Our ordinary, human way of knowing anything – God included – is through ideas that come to us conditioned by sense experience.  The overwhelming evidence is that these ideas of things are acquired by the intellect by being abstracted from sense experience.  Ideas are not congenital or innate.  The only thing that is congenital is the power to know.  But whatever be the process by which ideas come to us, the point of chief concern to us now is that our normal, human way of knowing intellectually is through the means of ideas or concepts.  The things that we know are in our minds through and in the concepts that represent them.  The stone building that we know is not literally in our head; it is there in its concept or idea.  In other words acquired knowledge is essentially conceptual, and mediate, that is, through the medium of ideas. [46]

            By means of his acquired knowledge Christ discovered the data of the world about him, abstracting from what He took in through the senses.  “This knowledge was always perfect for the time being” says St. Thomas [47] which means, according to Garrigou-Lagrange, “that He always had every perfection of knowledge adapted to each age, so that He was never ignorant even by His acquired knowledge of those things that according to time and place befitted Him.” [48]   “By means of this actual experimental knowledge, namely, by induction and deduction, understanding causes from effects, effects from causes, like from like, contraries from contraries,” [49] Christ grew in wisdom, age and favor before God and man (cf. Lk. 2:52). 

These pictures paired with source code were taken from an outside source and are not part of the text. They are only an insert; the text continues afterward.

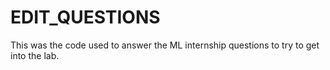 # EDIT_QUESTIONS
This was the code used to answer the ML internship questions to try to get into the lab. 
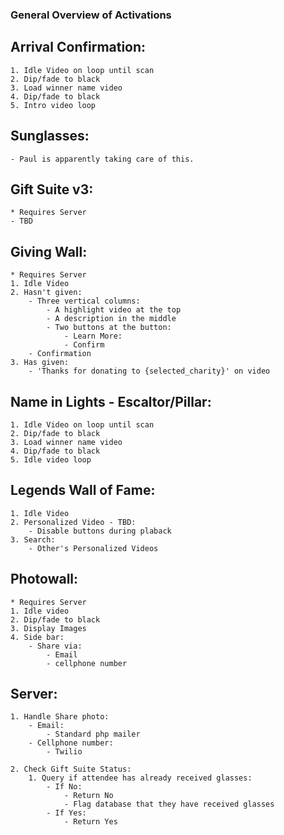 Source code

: ### General Overview of Activations

## Arrival Confirmation:
	1. Idle Video on loop until scan
	2. Dip/fade to black
	3. Load winner name video
	4. Dip/fade to black
	5. Intro video loop

## Sunglasses:
	- Paul is apparently taking care of this.

## Gift Suite v3:
	* Requires Server
	- TBD

## Giving Wall:
	* Requires Server
	1. Idle Video
	2. Hasn't given:
		- Three vertical columns:
			- A highlight video at the top
			- A description in the middle
			- Two buttons at the button:
				- Learn More:
				- Confirm
		- Confirmation
	3. Has given:
		- 'Thanks for donating to {selected_charity}' on video

## Name in Lights - Escaltor/Pillar:
	1. Idle Video on loop until scan
	2. Dip/fade to black
	3. Load winner name video
	4. Dip/fade to black
	5. Idle video loop

## Legends Wall of Fame:
	1. Idle Video
	2. Personalized Video - TBD:
		- Disable buttons during plaback
	3. Search:
		- Other's Personalized Videos

## Photowall:
	* Requires Server
	1. Idle video
	2. Dip/fade to black
	3. Display Images
	4. Side bar:
		- Share via:
			- Email
			- cellphone number

## Server:
	1. Handle Share photo:
		- Email:
			- Standard php mailer
		- Cellphone number:
			- Twilio
	
	2. Check Gift Suite Status:
		1. Query if attendee has already received glasses:
			- If No:
				- Return No
				- Flag database that they have received glasses
			- If Yes:
				- Return Yes
				
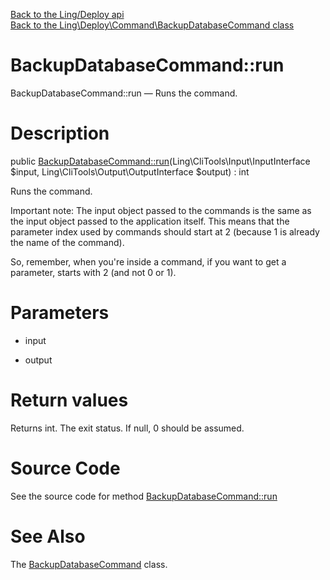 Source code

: [Back to the Ling/Deploy api](https://github.com/lingtalfi/Deploy/blob/master/doc/api/Ling/Deploy.md)<br>
[Back to the Ling\Deploy\Command\BackupDatabaseCommand class](https://github.com/lingtalfi/Deploy/blob/master/doc/api/Ling/Deploy/Command/BackupDatabaseCommand.md)


BackupDatabaseCommand::run
================



BackupDatabaseCommand::run — Runs the command.




Description
================


public [BackupDatabaseCommand::run](https://github.com/lingtalfi/Deploy/blob/master/doc/api/Ling/Deploy/Command/BackupDatabaseCommand/run.md)(Ling\CliTools\Input\InputInterface $input, Ling\CliTools\Output\OutputInterface $output) : int




Runs the command.

Important note:
The input object passed to the commands is the same as the input object passed to the application itself.
This means that the parameter index used by commands should start at 2 (because 1 is already the name of the command).

So, remember, when you're inside a command, if you want to get a parameter, starts with 2 (and not 0 or 1).




Parameters
================


- input

    

- output

    


Return values
================

Returns int.
The exit status.
If null, 0 should be assumed.







Source Code
===========
See the source code for method [BackupDatabaseCommand::run](https://github.com/lingtalfi/Deploy/blob/master/Command/BackupDatabaseCommand.php#L91-L218)


See Also
================

The [BackupDatabaseCommand](https://github.com/lingtalfi/Deploy/blob/master/doc/api/Ling/Deploy/Command/BackupDatabaseCommand.md) class.



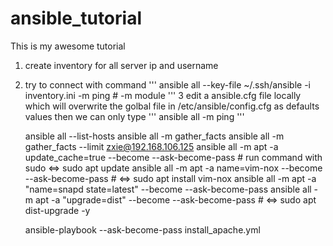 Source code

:# ansible_tutorial
This is my awesome tutorial

1. create inventory for all server ip and username
2. try to connect with command 
''' 
    ansible all --key-file ~/.ssh/ansible -i inventory.ini -m ping  # -m module
'''
3 edit a ansible.cfg file locally which will overwrite the golbal file in /etc/ansible/config.cfg as defaults values then we can only type
'''
    ansible all -m ping
'''

    ansible all --list-hosts
    ansible all -m gather_facts
    ansible all -m gather_facts --limit zxie@192.168.106.125
    ansible all -m apt -a update_cache=true --become --ask-become-pass # run command with sudo  <=> sudo apt update
    ansible all -m apt -a name=vim-nox --become --ask-become-pass # <=> sudo apt install vim-nox
    ansible all -m apt -a "name=snapd state=latest" --become --ask-become-pass
    ansible all -m apt -a "upgrade=dist" --become --ask-become-pass # <=> sudo apt dist-upgrade -y


    ansible-playbook --ask-become-pass install_apache.yml
    
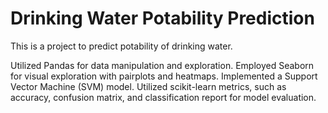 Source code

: # Drinking Water Potability Prediction
This is a project to predict potability of drinking water.

Utilized Pandas for data manipulation and exploration. Employed Seaborn for visual exploration with pairplots and heatmaps.
Implemented a Support Vector Machine (SVM) model. Utilized scikit-learn metrics, such as accuracy, confusion matrix, and classification report for model evaluation.
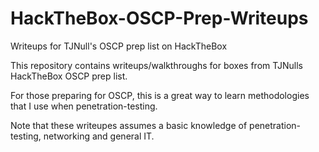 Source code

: # HackTheBox-OSCP-Prep-Writeups

Writeups for TJNull's OSCP prep list on HackTheBox

This repository contains writeups/walkthroughs for boxes from TJNulls HackTheBox OSCP prep list.

For those preparing for OSCP, this is a great way to learn methodologies that I use when penetration-testing.

Note that these writeupes assumes a basic knowledge of penetration-testing, networking and general IT.
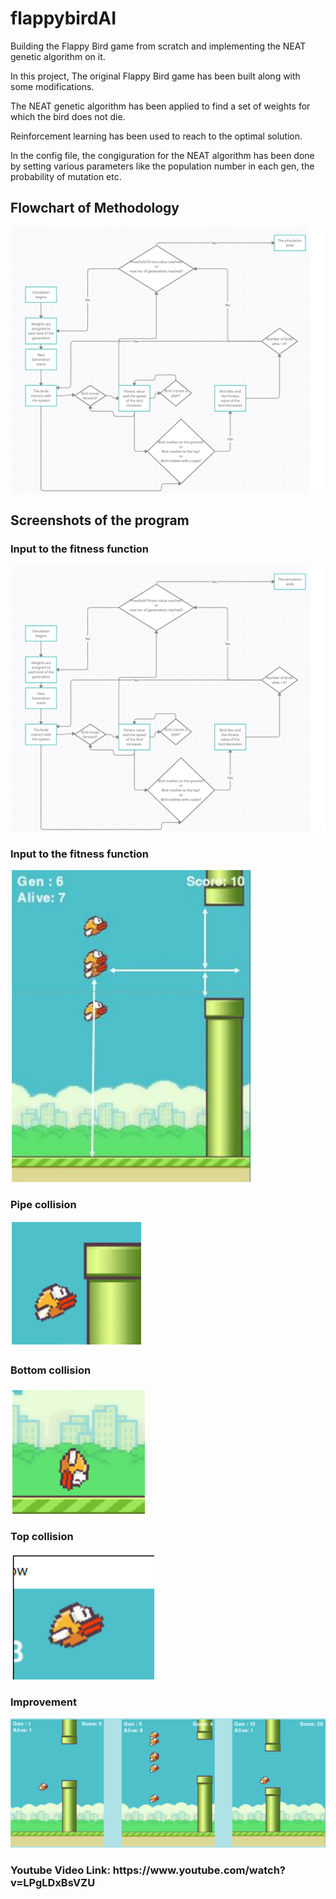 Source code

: # flappybirdAI
Building the Flappy Bird game from scratch and implementing the NEAT genetic algorithm on it.

In this project, The original Flappy Bird game has been built along with some modifications.

The NEAT genetic algorithm has been applied to find a set of weights for which the bird does not die. 

Reinforcement learning has been used to reach to the optimal solution.

In the config file, the congiguration for the NEAT algorithm has been done by setting various parameters like the population number in each gen, the probability of mutation etc.




<h2> Flowchart of Methodology </h2>
<img src = "https://github.com/gautamthareja/flappybirdAI/blob/main/flowchart.png" >

<h2> Screenshots of the program </h2>


<h3> Input to the fitness function </h3>
<img src = "https://github.com/gautamthareja/flappybirdAI/blob/main/flowchart.png" >


<h3> Input to the fitness function </h3>
<img src = "https://github.com/gautamthareja/flappybirdAI/blob/main/input.png" >


<h3> Pipe collision </h3>
<img src = "https://github.com/gautamthareja/flappybirdAI/blob/main/collpipe.png" >


<h3> Bottom collision </h3>
<img src = "https://github.com/gautamthareja/flappybirdAI/blob/main/collbase.png" >


<h3> Top collision </h3>
<img src = "https://github.com/gautamthareja/flappybirdAI/blob/main/colltop.png" >


<h3> Improvement </h3>
<img src = "https://github.com/gautamthareja/flappybirdAI/blob/main/improv.png" >

<h3></h3>

<h3> Youtube Video Link: https://www.youtube.com/watch?v=LPgLDxBsVZU </h3>





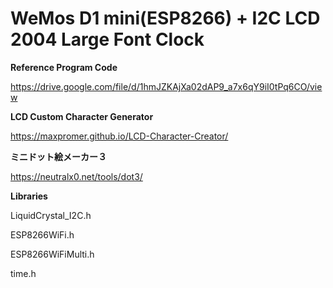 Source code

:# WeMos D1 mini(ESP8266) + I2C LCD 2004 Large Font Clock

**Reference Program Code**

  https://drive.google.com/file/d/1hmJZKAjXa02dAP9_a7x6qY9iI0tPq6CO/view
  
**LCD Custom Character Generator**

  https://maxpromer.github.io/LCD-Character-Creator/

**ミニドット絵メーカー３**

  https://neutralx0.net/tools/dot3/


**Libraries**

  LiquidCrystal_I2C.h
  
  ESP8266WiFi.h
  
  ESP8266WiFiMulti.h
  
  time.h
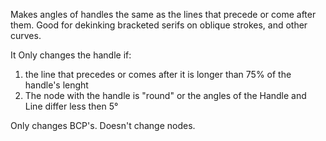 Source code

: Makes angles of handles the same as the lines that precede or come after them. Good for dekinking bracketed serifs on oblique strokes, and other curves.

It Only changes the handle if:
1. the line that precedes or comes after it is longer than 75% of the handle's lenght
1. The node with the handle is "round" or the angles of the Handle and Line differ less then 5°

Only changes BCP's. Doesn't change nodes.
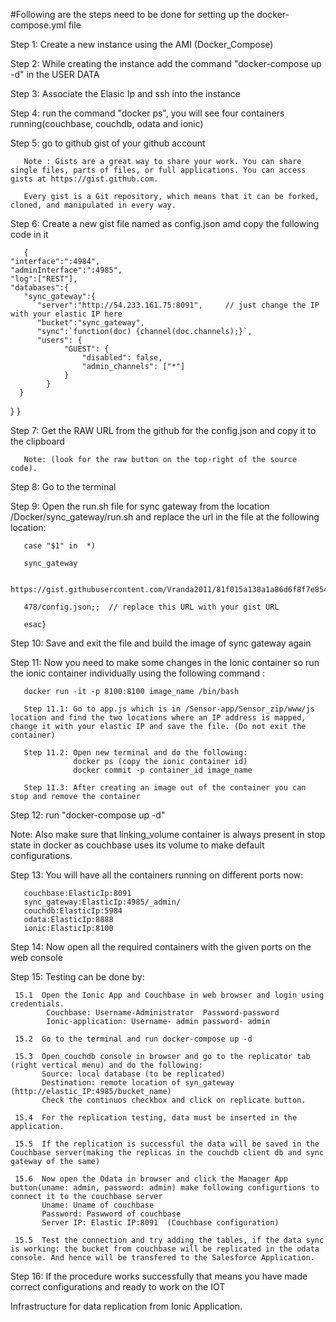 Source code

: #Following are the steps need to be done for setting up the docker-compose.yml file

Step 1: Create a new instance using the AMI (Docker_Compose)

Step 2: While creating the instance add the command "docker-compose up -d" in the USER DATA

Step 3: Associate the Elasic Ip and ssh into the instance 

Step 4: run the command "docker ps", you will see four containers running(couchbase, couchdb, odata and ionic)

Step 5: go to github gist of your github account

       Note : Gists are a great way to share your work. You can share single files, parts of files, or full applications. You can access gists at https://gist.github.com.

       Every gist is a Git repository, which means that it can be forked, cloned, and manipulated in every way.

Step 6: Create a new gist file named as config.json amd copy the following code in it

       { 
    "interface":":4984", 
    "adminInterface":":4985", 
    "log":["REST"], 
    "databases":{ 
       "sync_gateway":{ 
          "server":"http://54.233.161.75:8091",     // just change the IP with your elastic IP here
          "bucket":"sync_gateway", 
          "sync":`function(doc) {channel(doc.channels);}`,
          "users": {
                "GUEST": {
                    "disabled": false,
                    "admin_channels": ["*"]
                }
            }
      } 
   } 
 } 

Step 7: Get the RAW URL from the github for the config.json and copy it to the clipboard

       Note: (look for the raw button on the top-right of the source code).

Step 8: Go to the terminal 

Step 9: Open the run.sh file for sync gateway from the location /Docker/sync_gateway/run.sh and replace the url in the file at the following location:

       case "$1" in  *)   
       
       sync_gateway 
       
       https://gist.githubusercontent.com/Vranda2011/81f015a138a1a86d6f8f7e854743d25d/raw/047c32c99323fb86374df355bf5099434deab
       
       478/config.json;;  // replace this URL with your gist URL 
       
       esac}
        

Step 10: Save and exit the file and build the image of sync gateway again 

Step 11: Now you need to make some changes in the Ionic container so run the ionic container individually using the following command :

       docker run -it -p 8100:8100 image_name /bin/bash
       
       Step 11.1: Go to app.js which is in /Sensor-app/Sensor_zip/www/js location and find the two locations where an IP address is mapped, change it with your elastic IP and save the file. (Do not exit the container)
       
       Step 11.2: Open new terminal and do the following:
                  docker ps (copy the ionic container id)
                  docker commit -p container_id image_name
                  
       Step 11.3: After creating an image out of the container you can stop and remove the container          

Step 12: run "docker-compose up -d"

Note: Also make sure that linking_volume container is always present in stop state in docker as couchbase 
      uses its volume to make default configurations.
      
Step 13: You will have all the containers running on different ports now:

       couchbase:ElasticIp:8091
       sync_gateway:ElasticIp:4985/_admin/
       couchdb:ElasticIp:5984
       odata:ElasticIp:8888
       ionic:ElasticIp:8100
        
Step 14: Now open all the required containers with the given ports on the web console 

Step 15: Testing can be done by:

     15.1  Open the Ionic App and Couchbase in web browser and login using credentials.
            Couchbase: Username-Administrator  Password-password
            Ionic-application: Username- admin password- admin
            
     15.2  Go to the terminal and run docker-compose up -d
     
     15.3  Open couchdb console in browser and go to the replicator tab (right vertical menu) and do the following:
           Source: local database (to be replicated) 
           Destination: remote location of syn_gateway (http://elastic_IP:4985/bucket_name) 
           Check the continuos checkbox and click on replicate button.
           
     15.4  For the replication testing, data must be inserted in the application. 
           
     15.5  If the replication is successful the data will be saved in the Couchbase server(making the replicas in the couchdb client db and sync gateway of the same)
     
     15.6  Now open the Odata in browser and click the Manager App button(uname: admin, password: admin) make following configurtions to connect it to the couchbase server
           Uname: Uname of couchbase 
           Password: Paswword of couchbase
           Server IP: Elastic IP:8091  (Couchbase configuration)
           
     15.5  Test the connection and try adding the tables, if the data sync is working: the bucket from couchbase will be replicated in the odata console. And hence will be transfered to the Salesforce Application.
     
 Step 16: If the procedure works successfully that means you have made correct configurations and ready to work on the IOT 
 
 Infrastructure for data replication from Ionic Application.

            2.  Infused knowledge is fundamentally related to the soul.  “Infused knowledge is also, like acquired knowledge, conceptual; but it does not start with first-hand sensory experience of its object.  Rather, it is, as the derivation of its name says, ‘poured into’ a mind by God – this, in such a way as not to interfere with the operations of that mind.” [50]  It has to do with wisdom and knowledge which is not acquired through human experience, yet mediate and conceptual knowledge given in view of a particular mission.  It was the kind of knowledge which the Curé of Ars had in the confessional, a knowledge infused into the souls of saints and prophets in view of a particular mission entrusted to them by God. [51]  Father Bertrand de Margerie, S.J. argues that “One could not deny the infused knowledge of Christ without denying also His prophetic mission, constantly affirmed by the New Testament.  It could be denied only by rejecting completely the historicity of John’s gospel which insists upon this on numerous occasions, in the presence of the disciples, the Samaritan woman, Judas, the Twelve (2:19-25; 4:17-18; 6:66, 64, 70; 11:11).” [52]

            3.  Beatific knowledge or the Beatific Vision is the face-to-face knowledge of the blessed in heaven who see all things in God.  It is the specific knowledge for which the spirit of man is created.  Again in the words of Father Schlitzer: 

Now the vision of intuition of the intellect in the strict sense in which we take it here means a knowledge that does not go through an idea or concept to reach its real object.  In place of a concept, the object itself is really present, and known in it that way.  The intellect’s vision, or sight, or intuition of God, is then, immediate knowledge, that is, non-conceptual, without the mediation of concepts. [53]

            Pius XII taught in his encyclical Mystici Corporis that Christ was “hardly ... conceived in the womb of the Mother of God, when He began to enjoy the vision of the blessed, and in that vision all the members of His Mystical Body were continually and unceasingly present, and He embraced them with His redeeming love.” [54]  In commenting on the Summa Theologiae III, question 10, article 4, Garrigou-Lagrange says that

The beatific vision is according to a participation of light that is derived from the Word of God.  But Christ's soul, since it is united to the Word in person, is more closely associated with the Word than any other creature, even the angelic.  Therefore Christ's soul received a greater influx of light, and thus sees the divine essence more perfectly ... The highest possible degree of the light of glory cannot be conceived, because the divine nature is capable of infinite participation, and there is always an infinite difference between Christ's beatific vision and the uncreated and comprehensive vision, not as regards the object, but as regards the mode of cognition or penetration. [55]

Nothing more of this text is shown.